Mammals display an incredible diversity in size. The largest mammal, the blue whale, can grow up to 30m long and weigh up to 200 tonnes. Now compare that to the Bumblebee bat, which is 3cm long and weighs in at only 2g.
To put these figures into perspective: 30m is as tall as the ten-story Instacon building that was recently built in India; 200 tonnes is the weight of a 747 airliner; and a banknote can weigh 1g.
So how does a blue whale “know” to be that big? And why don’t we have tiny hippos or enormous mice? And what can size control in mammals tell us about cancer and regenerative medicine?
The organs of animals are proportional to body size. The blue whale’s heart weighs 600kg and is the size of a small car while our lungs fit perfectly within our chest.
But if you compare cells taken from a whale and a miniature bat, they are the same size. We know then that the size of an animal is controlled by the number of cells in each tissue. And it’s the balance between cell growth and cell death that controls when an organ stops growing.
As cancer is caused by uncontrolled growth of cells, a better understanding of how cells decide to grow or die has important ramifications for health and disease.
The Hippo pathway
It has only been in recent years that the molecular and cellular pathways that control organ size have been studied. It has been known for many years that when cells grow in a test tube, they stop dividing when they come in contact with other cells.
This “cell-contact” mechanism mediates growth and is defective in cancer cells, which continue to grow even when they are extremely crowded.
In many animals, including flies, mice and humans, tissue overgrowth is triggered by faulty signalling systems. One of these signalling systems was recently identified and called the Hippo pathway, a tongue-in-cheek nod to the size of hippos.
Mutations in this pathway lead to a massive increase in organ size because of uncontrolled growth of cells. There is now an explosion of research into how the Hippo pathway is regulated in normal tissue, as well as during cancer.
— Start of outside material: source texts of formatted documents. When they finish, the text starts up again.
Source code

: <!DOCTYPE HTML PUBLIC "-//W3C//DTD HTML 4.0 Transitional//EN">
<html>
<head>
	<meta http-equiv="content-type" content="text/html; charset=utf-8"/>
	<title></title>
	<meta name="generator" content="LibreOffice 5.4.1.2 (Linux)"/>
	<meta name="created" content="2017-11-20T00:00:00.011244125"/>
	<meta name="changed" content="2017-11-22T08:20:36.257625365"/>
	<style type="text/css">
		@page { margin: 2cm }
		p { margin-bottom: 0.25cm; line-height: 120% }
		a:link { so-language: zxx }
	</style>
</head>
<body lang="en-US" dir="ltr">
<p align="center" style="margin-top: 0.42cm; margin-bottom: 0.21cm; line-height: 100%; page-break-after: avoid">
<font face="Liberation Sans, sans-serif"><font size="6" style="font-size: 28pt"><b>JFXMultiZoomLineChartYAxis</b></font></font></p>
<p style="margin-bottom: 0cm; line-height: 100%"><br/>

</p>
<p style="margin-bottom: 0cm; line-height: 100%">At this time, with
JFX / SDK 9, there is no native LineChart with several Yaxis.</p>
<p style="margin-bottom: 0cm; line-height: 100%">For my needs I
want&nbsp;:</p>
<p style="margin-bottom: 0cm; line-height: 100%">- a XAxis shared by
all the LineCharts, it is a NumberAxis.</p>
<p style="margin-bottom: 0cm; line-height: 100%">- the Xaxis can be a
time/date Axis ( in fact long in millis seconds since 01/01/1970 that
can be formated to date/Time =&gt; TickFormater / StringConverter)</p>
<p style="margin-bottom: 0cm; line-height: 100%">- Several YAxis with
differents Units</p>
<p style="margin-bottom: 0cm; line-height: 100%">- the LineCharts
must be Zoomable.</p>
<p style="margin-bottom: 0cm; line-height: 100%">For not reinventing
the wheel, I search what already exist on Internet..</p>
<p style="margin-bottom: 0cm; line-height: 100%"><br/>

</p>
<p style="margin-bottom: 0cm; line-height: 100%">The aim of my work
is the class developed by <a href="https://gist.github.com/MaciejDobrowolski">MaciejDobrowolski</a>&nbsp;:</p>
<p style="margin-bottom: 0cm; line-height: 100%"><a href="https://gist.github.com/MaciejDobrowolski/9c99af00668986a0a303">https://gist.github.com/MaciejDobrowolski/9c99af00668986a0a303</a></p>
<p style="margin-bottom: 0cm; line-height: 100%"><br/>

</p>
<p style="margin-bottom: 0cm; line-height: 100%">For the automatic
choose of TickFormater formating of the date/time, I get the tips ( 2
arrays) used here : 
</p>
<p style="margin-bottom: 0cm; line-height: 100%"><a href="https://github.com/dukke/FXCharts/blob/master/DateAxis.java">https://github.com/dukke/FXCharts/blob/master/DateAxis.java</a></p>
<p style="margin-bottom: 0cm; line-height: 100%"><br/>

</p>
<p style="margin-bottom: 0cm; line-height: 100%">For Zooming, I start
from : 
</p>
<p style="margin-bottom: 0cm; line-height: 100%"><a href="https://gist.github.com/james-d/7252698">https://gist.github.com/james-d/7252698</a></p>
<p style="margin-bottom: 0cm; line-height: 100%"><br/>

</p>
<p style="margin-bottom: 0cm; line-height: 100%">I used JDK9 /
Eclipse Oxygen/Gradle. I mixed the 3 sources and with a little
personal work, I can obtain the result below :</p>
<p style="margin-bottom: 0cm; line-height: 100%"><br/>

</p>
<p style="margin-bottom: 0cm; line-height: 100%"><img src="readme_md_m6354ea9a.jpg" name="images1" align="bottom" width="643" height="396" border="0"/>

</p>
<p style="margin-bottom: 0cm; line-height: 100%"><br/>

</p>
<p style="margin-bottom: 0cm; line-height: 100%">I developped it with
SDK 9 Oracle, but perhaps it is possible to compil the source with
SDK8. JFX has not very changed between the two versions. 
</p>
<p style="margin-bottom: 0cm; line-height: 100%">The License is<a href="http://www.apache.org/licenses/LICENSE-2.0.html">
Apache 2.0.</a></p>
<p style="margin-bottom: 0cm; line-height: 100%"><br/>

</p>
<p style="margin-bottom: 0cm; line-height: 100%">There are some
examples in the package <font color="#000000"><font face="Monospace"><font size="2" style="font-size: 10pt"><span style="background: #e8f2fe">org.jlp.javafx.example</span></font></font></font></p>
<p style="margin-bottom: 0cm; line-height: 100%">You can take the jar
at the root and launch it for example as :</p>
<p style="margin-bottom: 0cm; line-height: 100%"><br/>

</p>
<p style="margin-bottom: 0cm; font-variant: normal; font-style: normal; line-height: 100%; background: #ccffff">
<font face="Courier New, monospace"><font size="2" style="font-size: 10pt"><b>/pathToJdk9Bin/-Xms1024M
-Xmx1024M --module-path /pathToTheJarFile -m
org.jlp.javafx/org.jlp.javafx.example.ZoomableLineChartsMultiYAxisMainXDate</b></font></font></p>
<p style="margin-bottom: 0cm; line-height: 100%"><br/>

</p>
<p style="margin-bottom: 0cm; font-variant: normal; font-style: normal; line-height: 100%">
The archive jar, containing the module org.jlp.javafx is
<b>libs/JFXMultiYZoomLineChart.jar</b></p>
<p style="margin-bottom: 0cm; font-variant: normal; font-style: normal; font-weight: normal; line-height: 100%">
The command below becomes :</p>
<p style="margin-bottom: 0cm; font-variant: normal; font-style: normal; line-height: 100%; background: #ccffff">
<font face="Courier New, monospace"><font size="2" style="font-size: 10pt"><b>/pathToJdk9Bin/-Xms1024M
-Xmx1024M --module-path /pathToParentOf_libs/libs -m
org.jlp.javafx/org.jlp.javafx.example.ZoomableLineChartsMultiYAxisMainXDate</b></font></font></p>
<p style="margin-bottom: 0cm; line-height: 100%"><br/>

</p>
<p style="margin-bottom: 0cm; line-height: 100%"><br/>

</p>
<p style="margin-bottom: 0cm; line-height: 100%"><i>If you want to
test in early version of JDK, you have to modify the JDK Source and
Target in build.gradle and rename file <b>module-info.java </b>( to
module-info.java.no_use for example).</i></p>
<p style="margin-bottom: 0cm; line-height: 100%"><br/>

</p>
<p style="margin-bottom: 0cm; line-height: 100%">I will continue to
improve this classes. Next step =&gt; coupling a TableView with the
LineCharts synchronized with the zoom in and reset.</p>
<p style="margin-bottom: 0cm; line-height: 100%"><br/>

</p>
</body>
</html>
But our new study, published last week in Developmental Cell, identifies a novel mechanism that controls this pathway.
The Hippo pathway is activated by contact with cells. When that happens, chemical signals within the cell cause a protein called Yap - or Yes-associated protein - to be switched off. The Yap protein causes cells to recognise that it’s time to stop dividing but if the signalling system is faulty, Yap isn’t inactivated and tissue and organs continue to grow.
We’ve seen it in flies or mice that lack the ability to inactivate Yap - cells continue to grow, leading to larger organs and ultimately cancer.
Using proteins to send messages
Signalling pathways use several proteins in the body to pass along a message from outside the cell into the nucleus of the cell, which changes the way the cell behaves. How proteins pass along this signal varies depending on what the ultimate message is.
A common way the body creates different messages is by using chemicals to modify proteins, which then affects their ability to interact with the next link in the chain.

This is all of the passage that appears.